Start of DATA FOR REVIEW
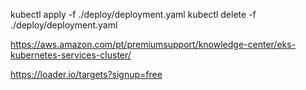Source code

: kubectl apply -f ./deploy/deployment.yaml
kubectl delete -f ./deploy/deployment.yaml

https://aws.amazon.com/pt/premiumsupport/knowledge-center/eks-kubernetes-services-cluster/

https://loader.io/targets?signup=free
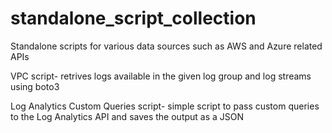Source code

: # standalone_script_collection
Standalone scripts for various data sources such as AWS and Azure related APIs

VPC script- retrives logs available in the given log group and log streams using boto3

Log Analytics Custom Queries script- simple script to pass custom queries to the Log Analytics API and saves the output as a JSON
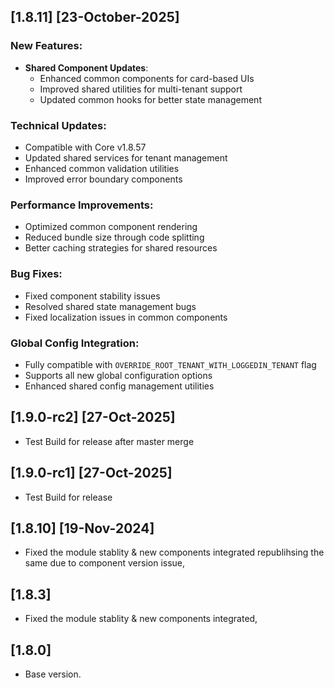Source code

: 
## [1.8.11] [23-October-2025]

### New Features:
- **Shared Component Updates**: 
  - Enhanced common components for card-based UIs
  - Improved shared utilities for multi-tenant support
  - Updated common hooks for better state management

### Technical Updates:
- Compatible with Core v1.8.57
- Updated shared services for tenant management
- Enhanced common validation utilities
- Improved error boundary components

### Performance Improvements:
- Optimized common component rendering
- Reduced bundle size through code splitting
- Better caching strategies for shared resources

### Bug Fixes:
- Fixed component stability issues
- Resolved shared state management bugs
- Fixed localization issues in common components

### Global Config Integration:
- Fully compatible with `OVERRIDE_ROOT_TENANT_WITH_LOGGEDIN_TENANT` flag
- Supports all new global configuration options
- Enhanced shared config management utilities

## [1.9.0-rc2]  [27-Oct-2025]
- Test Build for release after master merge

## [1.9.0-rc1]  [27-Oct-2025]
- Test Build for release

## [1.8.10]  [19-Nov-2024]
- Fixed the module stablity & new components integrated republihsing the same due to component version issue, 

## [1.8.3]
- Fixed the module stablity & new components integrated, 

## [1.8.0]
- Base version.
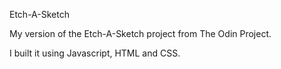 Etch-A-Sketch

My version of the Etch-A-Sketch project from The Odin Project. 

I built it using Javascript, HTML and CSS. 

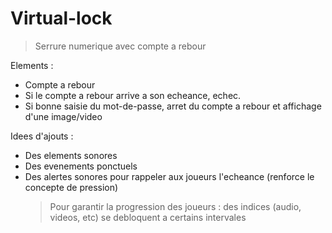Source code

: # Virtual-lock
> Serrure numerique avec compte a rebour

Elements :
- Compte a rebour
- Si le compte a rebour arrive a son echeance, echec.
- Si bonne saisie du mot-de-passe, arret du compte a rebour et affichage d'une image/video

Idees d'ajouts :
- Des elements sonores
- Des evenements ponctuels
- Des alertes sonores pour rappeler aux joueurs l'echeance (renforce le concepte de pression)
  > Pour garantir la progression des joueurs : des indices (audio, videos, etc) se debloquent a certains intervales
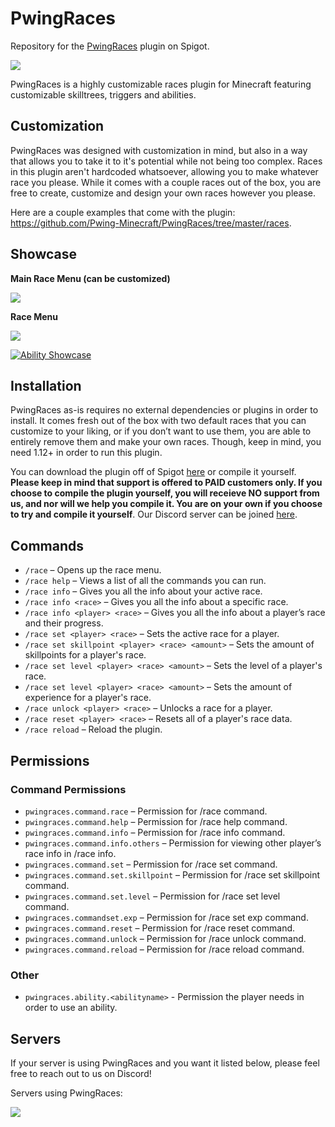 # PwingRaces
Repository for the [PwingRaces](https://www.spigotmc.org/resources/pwing-races-skilltrees-triggers-attributes-conditions-and-abilities.67808/) plugin on Spigot.

![](https://i.imgur.com/E9jjNhk.png)

PwingRaces is a highly customizable races plugin for Minecraft featuring customizable skilltrees, triggers and abilities. 

## Customization
PwingRaces was designed with customization in mind, but also in a way that allows you to take it to it's potential while not being too complex.
Races in this plugin aren't hardcoded whatsoever, allowing you to make whatever race you please. While it comes with a couple races out of the box, you are free to create, customize and design your own races however you please.

Here are a couple examples that come with the plugin: https://github.com/Pwing-Minecraft/PwingRaces/tree/master/races.

## Showcase

**Main Race Menu (can be customized)**

![](https://i.imgur.com/U9Prv3W.png)

**Race Menu**

![](https://i.imgur.com/IXC03JO.png)

[![Ability Showcase](http://img.youtube.com/vi/EqEM0t7MGGI/0.jpg)](https://www.youtube.com/watch?v=EqEM0t7MGGI "Ability showcase")

## Installation
PwingRaces as-is requires no external dependencies or plugins in order to install. It comes fresh out of the box with two default races that you can customize to your liking, or if you don’t want to use them, you are able to entirely remove them and make your own races. Though, keep in mind, you need 1.12+ in order to run this plugin.

You can download the plugin off of Spigot [here](https://www.spigotmc.org/resources/pwing-races-skilltrees-triggers-attributes-conditions-and-abilities.67808/) or compile it yourself. **Please keep in mind that support is offered to PAID customers only. If you choose to compile the plugin yourself, you will receieve NO support from us, and nor will we help you compile it. You are on your own if you choose to try and compile it yourself**. Our Discord server can be joined [here](https://discord.gg/jn2GAjz).

## Commands
- `/race` – Opens up the race menu.
- `/race help` – Views a list of all the commands you can run.
- `/race info` – Gives you all the info about your active race.
- `/race info <race>` – Gives you all the info about a specific race.
- `/race info <player> <race>` – Gives you all the info about a player’s race and their progress.
- `/race set <player> <race>` – Sets the active race for a player.
- `/race set skillpoint <player> <race> <amount>` – Sets the amount of skillpoints for a player's race.
- `/race set level <player> <race> <amount>` – Sets the level of a player's race.
- `/race set level <player> <race> <amount>` – Sets the amount of experience for a player's race.
- `/race unlock <player> <race>` – Unlocks a race for a player.
- `/race reset <player> <race>` – Resets all of a player's race data.
- `/race reload` – Reload the plugin.

## Permissions

### Command Permissions
- `pwingraces.command.race` – Permission for /race command.
- `pwingraces.command.help` – Permission for /race help command.
- `pwingraces.command.info` – Permission for /race info command.
- `pwingraces.command.info.others` – Permission for viewing other player’s race info in /race info.
- `pwingraces.command.set` – Permission for /race set command.
- `pwingraces.command.set.skillpoint` – Permission for /race set skillpoint command.
- `pwingraces.command.set.level` – Permission for /race set level command.
- `pwingraces.commandset.exp` – Permission for /race set exp command.
- `pwingraces.command.reset` – Permission for /race reset command.
- `pwingraces.command.unlock` – Permission for /race unlock command.
- `pwingraces.command.reload` – Permission for /race reload command.

### Other
- `pwingraces.ability.<abilityname>` - Permission the player needs in order to use an ability.

## Servers
If your server is using PwingRaces and you want it listed below, please feel free to reach out to us on Discord!

Servers using PwingRaces:

![](https://i.imgur.com/GWXUtty.png)
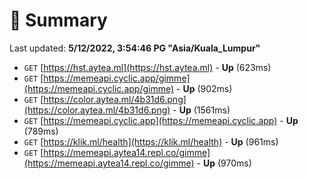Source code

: # 📖 Summary
Last updated: **5/12/2022, 3:54:46 PG "Asia/Kuala_Lumpur"**

- `GET` [https://hst.aytea.ml](https://hst.aytea.ml) - **Up** (623ms)
- `GET` [https://memeapi.cyclic.app/gimme](https://memeapi.cyclic.app/gimme) - **Up** (902ms)
- `GET` [https://color.aytea.ml/4b31d6.png](https://color.aytea.ml/4b31d6.png) - **Up** (1561ms)
- `GET` [https://memeapi.cyclic.app](https://memeapi.cyclic.app) - **Up** (789ms)
- `GET` [https://klik.ml/health](https://klik.ml/health) - **Up** (961ms)
- `GET` [https://memeapi.aytea14.repl.co/gimme](https://memeapi.aytea14.repl.co/gimme) - **Up** (970ms)

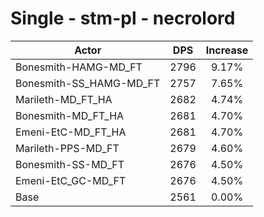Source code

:# Single - stm-pl - necrolord
| Actor | DPS | Increase |
|---|:---:|:---:|
|Bonesmith-HAMG-MD_FT|2796|9.17%|
|Bonesmith-SS_HAMG-MD_FT|2757|7.65%|
|Marileth-MD_FT_HA|2682|4.74%|
|Bonesmith-MD_FT_HA|2681|4.70%|
|Emeni-EtC-MD_FT_HA|2681|4.70%|
|Marileth-PPS-MD_FT|2679|4.60%|
|Bonesmith-SS-MD_FT|2676|4.50%|
|Emeni-EtC_GC-MD_FT|2676|4.50%|
|Base|2561|0.00%|
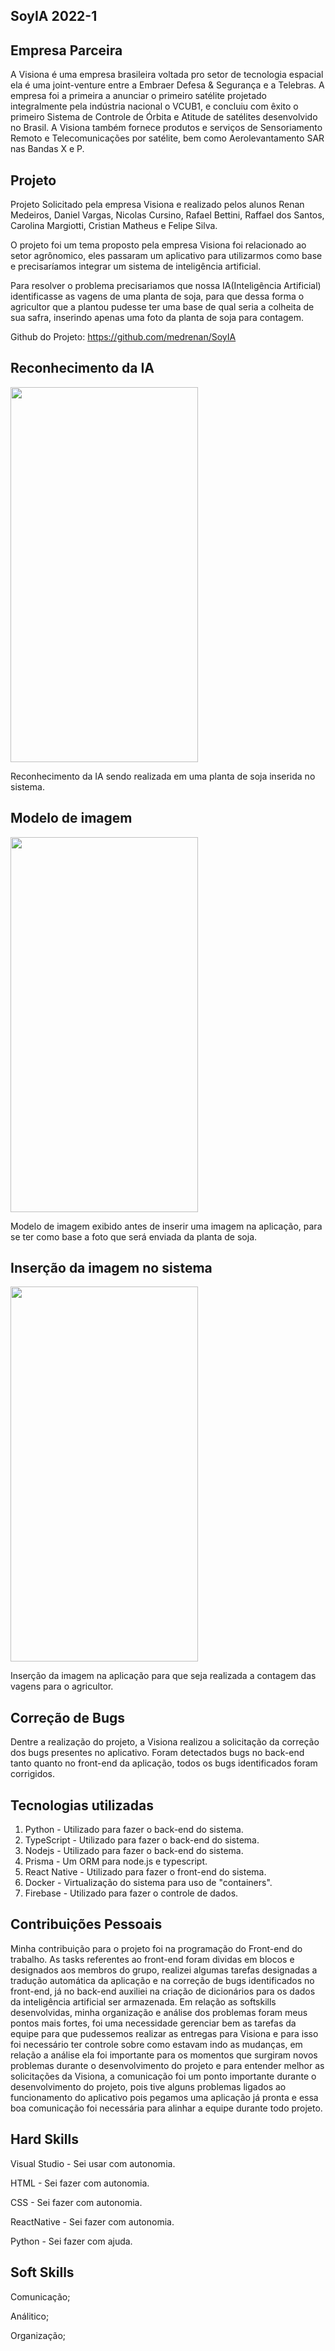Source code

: 
## SoyIA 2022-1

## Empresa Parceira

A Visiona é uma empresa brasileira voltada pro setor de tecnologia espacial ela é uma  joint-venture entre a Embraer Defesa & Segurança e a Telebras. A empresa foi a primeira a anunciar o primeiro satélite projetado integralmente pela indústria nacional o VCUB1, e concluiu com êxito o primeiro Sistema de Controle de Órbita e Atitude de satélites desenvolvido no Brasil. A Visiona também fornece produtos e serviços de Sensoriamento Remoto e Telecomunicações por satélite, bem como Aerolevantamento SAR nas Bandas X e P.

## Projeto

Projeto Solicitado pela empresa Visiona e realizado pelos alunos Renan Medeiros, Daniel Vargas, Nicolas Cursino, Rafael Bettini, Raffael dos Santos, Carolina Margiotti, Cristian Matheus e Felipe Silva. 

O projeto foi um tema proposto pela empresa Visiona foi relacionado ao setor agrônomico, eles passaram um aplicativo para utilizarmos como base e precisaríamos integrar um sistema de inteligência artificial.

Para resolver o problema precisariamos que nossa IA(Inteligência Artificial) identificasse as vagens de uma planta de soja, para que dessa forma o agricultor que a plantou pudesse ter uma base de qual seria a colheita de sua safra, inserindo apenas uma foto da planta de soja para contagem.

Github do Projeto: https://github.com/medrenan/SoyIA

## Reconhecimento da IA

<img src="https://github.com/DanVargaa/Portfolio-APIs/blob/Sexto-API-2022-2/reconhecimento-IA.png" height="600" width="300">

Reconhecimento da IA sendo realizada em uma planta de soja inserida no sistema.

## Modelo de imagem

<img src="https://github.com/DanVargaa/Portfolio-APIs/blob/Sexto-API-2022-2/modal.png"  height="600" width="300">

Modelo de imagem exibido antes de inserir uma imagem na aplicação, para se ter como base a foto que será enviada da planta de soja.

## Inserção da imagem no sistema

<img src="https://github.com/DanVargaa/Portfolio-APIs/blob/Sexto-API-2022-2/insercao-imagem.gif" height="600" width="300">

Inserção da imagem na aplicação para que seja realizada a contagem das vagens para o agricultor.

## Correção de Bugs

Dentre a realização do projeto, a Visiona realizou a solicitação da correção dos bugs presentes no aplicativo. Foram detectados bugs no back-end tanto quanto no front-end da aplicação, todos os bugs identificados foram corrigidos.

## Tecnologias utilizadas

1. Python - Utilizado para fazer o back-end do sistema.
2. TypeScript - Utilizado para fazer o back-end do sistema.
3. Nodejs  - Utilizado para fazer o back-end do sistema.
4. Prisma  - Um ORM para node.js e typescript.
5. React Native - Utilizado para fazer o front-end do sistema.
6. Docker  - Virtualização do sistema para uso de "containers".
7. Firebase - Utilizado para fazer o controle de dados.

## Contribuições Pessoais

Minha contribuição para o projeto foi na programação do Front-end do trabalho. As tasks referentes ao front-end foram dividas em blocos e designados aos membros do grupo, realizei algumas tarefas designadas a tradução automática da aplicação e na correção de bugs identificados no front-end, já no back-end auxiliei na criação de dicionários para os dados da inteligência artificial ser armazenada. Em relação as softskills desenvolvidas, minha organização e análise dos problemas foram meus pontos mais fortes, foi uma necessidade gerenciar bem as tarefas da equipe para que pudessemos realizar as entregas para Visiona e para isso foi necessário ter controle sobre como estavam indo as mudanças, em relação a análise ela foi importante para os momentos que surgiram novos problemas durante o desenvolvimento do projeto e para entender melhor as solicitações da Visiona, a comunicação foi um ponto importante durante o desenvolvimento do projeto, pois tive alguns problemas ligados ao funcionamento do aplicativo pois pegamos uma aplicação já pronta e essa boa comunicação foi necessária para alinhar a equipe durante todo projeto.

## Hard Skills

Visual Studio - Sei usar com autonomia.

HTML - Sei fazer com autonomia.

CSS - Sei fazer com autonomia.

ReactNative - Sei fazer com autonomia.

Python - Sei fazer com ajuda.

## Soft Skills

Comunicação;

Análitico;

Organização;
End of DATA FOR REVIEW
Out of the entries, report each line that contains the word "Inserção".

## Inserção da imagem no sistema
Inserção da imagem na aplicação para que seja realizada a contagem das vagens para o agricultor.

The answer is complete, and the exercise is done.